Russian mathematician (born 1961)

Vladimir Igorevich Bogachev (Владимир Игоревич Богачёв; born in 1961) is an eminent Russian mathematician and Full Professor of the Department of Mechanics and Mathematics of the Lomonosov Moscow State University. He is an expert in measure theory, probability theory, infinite-dimensional analysis and partial differential equations arising in mathematical physics. His research was distinguished by several awards including the medal and the prize of the Academy of Sciences of the Soviet Union (1990); Award of the Japan Society for the Promotion of Science (2000); the Doob Lecture of the Bernoulli Society (2017); and the Kolmogorov Prize of the Russian Academy of Sciences (2018).

Vladimir Bogachev is one of the most cited Russian mathematicians. He is the author of more than 200 publications and 12 monographs. His total citation index by MathSciNet is 2960, with h-index=23 (by September 2021).

== Biography ==
Bogachev graduated with honours from Moscow State University (1983). In 1986, he received his PhD (Candidate of Sciences in Russia) under the supervision of Prof. O. G. Smolyanov.

== Awards ==
- The medal and the prize of the Academy of Sciences of the Soviet Union (1990)
- Award of the Japan Society for the Promotion of Science (2000)
- The Doob Lecture of the Bernoulli Society (2017)
- The Kolmogorov Prize of the Russian Academy of Sciences (2018)

== Scientific contributions ==
In 1984, V. Bogachev resolved three Aronszajn's problems on infinite-dimensional probability distributions and answered a famous question of I. M. Gelfand posed about 25 years before that. In 1992, Vladimir Bogachev proved T. Pitcher’s conjecture (stated in 1961) on the differentiability of the distributions of diffusion processes. In 1995, he proved (with Michael Röckner) the famous Shigekawa conjecture on the absolute continuity of invariant measures of diffusion processes. In 1999, in a joint work with Sergio Albeverio and Röckner, Professor Bogachev resolved the well-known problem of S. R. S. Varadhan on the uniqueness of stationary distributions, which had remained open for about 20 years.
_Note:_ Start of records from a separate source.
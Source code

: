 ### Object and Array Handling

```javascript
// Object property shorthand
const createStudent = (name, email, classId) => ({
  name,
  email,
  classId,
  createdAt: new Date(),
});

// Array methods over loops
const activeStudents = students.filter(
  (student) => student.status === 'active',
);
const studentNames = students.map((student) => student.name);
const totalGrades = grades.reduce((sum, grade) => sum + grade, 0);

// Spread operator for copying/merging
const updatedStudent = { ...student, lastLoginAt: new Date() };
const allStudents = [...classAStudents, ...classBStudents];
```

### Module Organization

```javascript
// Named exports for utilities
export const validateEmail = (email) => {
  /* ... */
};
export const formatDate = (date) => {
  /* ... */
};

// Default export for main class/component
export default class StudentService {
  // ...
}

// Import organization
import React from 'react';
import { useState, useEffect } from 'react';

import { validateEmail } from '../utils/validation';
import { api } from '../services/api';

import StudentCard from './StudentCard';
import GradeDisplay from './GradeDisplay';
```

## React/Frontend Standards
A remarkable achievement of Vladimir Bogachev is the recently obtained (2021) answer to the question of Andrey Kolmogorov (posed in 1931) on the uniqueness of the solution to the Cauchy problem: it is shown that the Cauchy problem with a unit diffusion coefficient and locally bounded drift has a unique probabilistic solution on $\R^1$, and in $\R^{>1}$ this is not true even for smooth drift.

== Main Publications ==
=== Papers ===
- Bogachev V.I., Röckner M. Regularity of invariant measures on finite and infinite dimensional spaces and applications. J. Funct. Anal., V. 133, N 1, P. 168–223 (1995)
- Albeverio S., Bogachev V.I., Röckner M. On uniqueness of invariant measures for finite and infinite dimensional diffusions. Comm. Pure Appl. Math., V. 52, P. 325–362 (1999)
- Bogachev V.I., Krasovitskii T.I., Shaposhnikov S.V. On uniqueness of probability solutions of the Fokker–Planck–Kolmogorov equation, Sb. Math., V. 212, N 6, P. 745–781 (2021)

=== Books ===
- Bogachev V.I. Gaussian measures. American Mathematical Society, Rhode Island, 1998
- Bogachev V.I. Measure theory. V. 1,2. Springer-Verlag, Berlin, 2007
- Bogachev V.I. Weak convergence of measures, American Mathematical Society, Rhode Island, 2018.